Haoran Liu, Wenbo Liu, Chunyu Zhao, Shengqi Chen, Fei Yan, Tao Deng

Published: 01 Jan 2025, Last Modified: 15 Nov 2025CrossrefEveryoneRevisionsCC BY-SA 4.0

Abstract: The rapid progress in autonomous driving has led to increasing requirements for perception systems that are not only lightweight and efficient but also highly accurate, considering the restricted computational resources available on embedded platforms. In this paper, a multi-task network model leveraging an encoder-decoder architecture is presented in this work. The architecture uses a common backbone network, three distinct neck components, and specialized task heads to handle one detection task (traffic object detection) and two segmentation tasks (drivable area segmentation and lane detection). To enhance the model’s adaptability to complex traffic environments, we design a geometric deformation adaptation strategy. Furthermore, we delve into the specific requirements of each task and develop tailored feature fusion strategies to improve the model’s performance. We present two versions of the model, named n (nano) and s(small), among which the nano version contains only 3.46M parameters, significantly smaller than existing models such as YOLOP. The proposed model is evaluated on the challenging BDD100k dataset.

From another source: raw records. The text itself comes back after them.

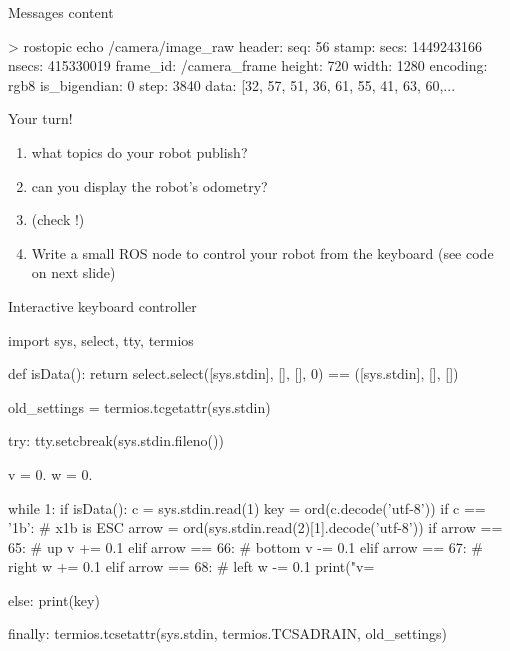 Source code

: \documentclass[compress]{beamer}
\begin{document}
\begin{frame}[fragile]{Messages content}
\begin{shcode}
> rostopic echo /camera/image_raw 
header: 
    seq: 56
    stamp: 
      secs: 1449243166
      nsecs: 415330019
    frame_id: /camera_frame
height: 720
width: 1280
encoding: rgb8
is_bigendian: 0
step: 3840
data: [32, 57, 51, 36, 61, 55, 41, 63, 60,...
\end{shcode}
\end{frame}

\begin{frame}[plain]{}
    \begin{center}
        \Large
        Your turn!

        \begin{enumerate}
            \item what topics do your robot publish?
            \item can you display the robot's odometry?
            \item \small{(check !)}
            \item Write a small ROS node to control your robot from the
                keyboard (see code on next slide)

        \end{enumerate}
    \end{center}
\end{frame}

\begin{frame}[fragile]{Interactive keyboard controller}
\begin{pythoncode}
import sys, select, tty, termios

def isData():
    return select.select([sys.stdin], [], [], 0) == ([sys.stdin], [], [])

old_settings = termios.tcgetattr(sys.stdin)

try:
    tty.setcbreak(sys.stdin.fileno())

    v = 0.
    w = 0.

    while 1:
        if isData():
            c = sys.stdin.read(1)
            key = ord(c.decode('utf-8'))
            if c == '\x1b':         # x1b is ESC
                arrow = ord(sys.stdin.read(2)[1].decode('utf-8'))
                if arrow == 65: # up 
                    v += 0.1
                elif arrow == 66: # bottom
                    v -= 0.1
                elif arrow == 67: # right 
                    w += 0.1
                elif arrow == 68: # left 
                    w -= 0.1
                print("v=%

            else:
                print(key)

finally:
    termios.tcsetattr(sys.stdin, termios.TCSADRAIN, old_settings)
\end{pythoncode}
\end{frame}
\end{document}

The results indicate that our model achieves a mAP50 score of 82.3% in traffic object detection, a mIoU of 91.4% in drivable area segmentation, and an IoU of 29.1% in lane detection. Compared with existing models, our approach strikes a better balance between high accuracy, fewer parameters, and faster inference speed, making it more competitive for real-world applications.

External IDs:doi:10.1007/978-981-96-9961-2_10